Apple will face EU antitrust lawsuits over interfering with third-party apps from the iPhone NFC pay ...

According to the Financial Times, EU investigators led by competition commissioner Margrethe Vestager will accuse Apple of prohibiting third-party service providers, such as PayPal and leading banks, from having access to its mobile wallet system.

The trial, which was first opened in 2020, relates to Apple''s Near Field Communication (NFC) payment technology in iPhones. This means that PayPal, Venmo, and banks may not provide a similar NFC experience to iPhone users via their own apps. Apple claims that allowing them complete access would impair the privacy of its users.

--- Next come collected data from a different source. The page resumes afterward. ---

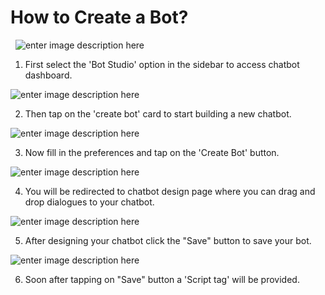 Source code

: # How to  Create a Bot?
&nbsp;
![enter image description here](https://i.ibb.co/f8Qg5bh/create-bot-1.png)

1) First select the 'Bot Studio' option in the sidebar to access chatbot dashboard.

![enter image description here](https://i.ibb.co/d5Z61cS/create-bot-2.png)

2) Then tap on the 'create bot' card to start building a new chatbot.

![enter image description here](https://i.ibb.co/Pww5njC/create-bot-3.png)

3) Now fill in the preferences and tap on the 'Create Bot' button.

![enter image description here](https://i.ibb.co/MhCZHDr/create-bot-4.png)

4) You will be redirected to chatbot design page where you can drag and drop dialogues to your chatbot.

![enter image description here](https://i.ibb.co/2kxS8F4/create-bot-5.png)

5) After designing your chatbot click the "Save" button to save your bot.

![enter image description here](https://i.ibb.co/sHZcW9s/create-bot-6.png)

6) Soon after tapping on "Save" button a 'Script tag' will be provided.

Apple is no stranger to EU antitrust allegations. It was investigated for charging third parties a 30 percent fee for putting their apps on the App Store while advertising its own competing services on the market. In April 2021, the commission found Apple in violation of EU competition regulations.

Apple has filed more antitrust charges in the European Union as a result of an earlier investigation into how music streaming is performed and promoted within the Apple ecosystem. After a complaint was submitted by Spotify in 2019.

The European Parliament has recently approved the Digital Markets Act, which requires platform holders like Apple to allow users to download apps from third-party sources, or sideloading, a practice that CEO Tim Cook has long opposed dowing to the risk it poses to users, and certainly not because it would reduce the amount of money Apple makes from the App Store.